> [Brief] Copy the data precisely, character for character, and leave out every picture.

++++ Data provided ++++

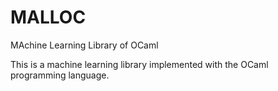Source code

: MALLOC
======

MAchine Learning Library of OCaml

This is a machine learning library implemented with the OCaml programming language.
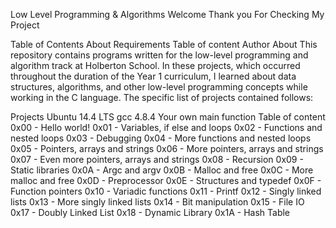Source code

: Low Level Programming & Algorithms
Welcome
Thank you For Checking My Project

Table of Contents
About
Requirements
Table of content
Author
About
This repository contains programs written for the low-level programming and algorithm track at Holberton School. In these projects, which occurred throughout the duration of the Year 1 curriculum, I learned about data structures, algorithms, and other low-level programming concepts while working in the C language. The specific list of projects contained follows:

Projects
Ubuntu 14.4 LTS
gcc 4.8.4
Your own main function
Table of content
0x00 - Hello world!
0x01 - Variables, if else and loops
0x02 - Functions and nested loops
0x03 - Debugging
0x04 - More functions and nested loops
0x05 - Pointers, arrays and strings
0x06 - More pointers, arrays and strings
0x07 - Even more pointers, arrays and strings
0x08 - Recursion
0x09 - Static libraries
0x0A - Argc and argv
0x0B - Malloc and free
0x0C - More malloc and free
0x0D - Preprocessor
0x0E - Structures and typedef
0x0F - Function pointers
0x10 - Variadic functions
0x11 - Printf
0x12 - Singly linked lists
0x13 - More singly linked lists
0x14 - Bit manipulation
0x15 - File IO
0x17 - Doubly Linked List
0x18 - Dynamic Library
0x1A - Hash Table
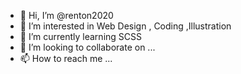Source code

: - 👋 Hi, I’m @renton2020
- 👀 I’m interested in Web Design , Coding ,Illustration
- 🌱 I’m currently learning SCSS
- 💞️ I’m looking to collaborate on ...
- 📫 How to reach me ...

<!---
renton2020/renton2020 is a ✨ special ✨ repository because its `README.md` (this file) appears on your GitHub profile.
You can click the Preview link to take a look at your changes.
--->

++++

> [Exercise response]
Source code

: MALLOC
======

MAchine Learning Library of OCaml

This is a machine learning library implemented with the OCaml programming language.
Source code

: Low Level Programming & Algorithms
Welcome
Thank you For Checking My Project

Table of Contents
About
Requirements
Table of content
Author
About
This repository contains programs written for the low-level programming and algorithm track at Holberton School. In these projects, which occurred throughout the duration of the Year 1 curriculum, I learned about data structures, algorithms, and other low-level programming concepts while working in the C language. The specific list of projects contained follows:

Projects
Ubuntu 14.4 LTS
gcc 4.8.4
Your own main function
Table of content
0x00 - Hello world!
0x01 - Variables, if else and loops
0x02 - Functions and nested loops
0x03 - Debugging
0x04 - More functions and nested loops
0x05 - Pointers, arrays and strings
0x06 - More pointers, arrays and strings
0x07 - Even more pointers, arrays and strings
0x08 - Recursion
0x09 - Static libraries
0x0A - Argc and argv
0x0B - Malloc and free
0x0C - More malloc and free
0x0D - Preprocessor
0x0E - Structures and typedef
0x0F - Function pointers
0x10 - Variadic functions
0x11 - Printf
0x12 - Singly linked lists
0x13 - More singly linked lists
0x14 - Bit manipulation
0x15 - File IO
0x17 - Doubly Linked List
0x18 - Dynamic Library
0x1A - Hash Table
Source code

: - 👋 Hi, I’m @renton2020
- 👀 I’m interested in Web Design , Coding ,Illustration
- 🌱 I’m currently learning SCSS
- 💞️ I’m looking to collaborate on ...
- 📫 How to reach me ...

<!---
renton2020/renton2020 is a ✨ special ✨ repository because its `README.md` (this file) appears on your GitHub profile.
You can click the Preview link to take a look at your changes.
--->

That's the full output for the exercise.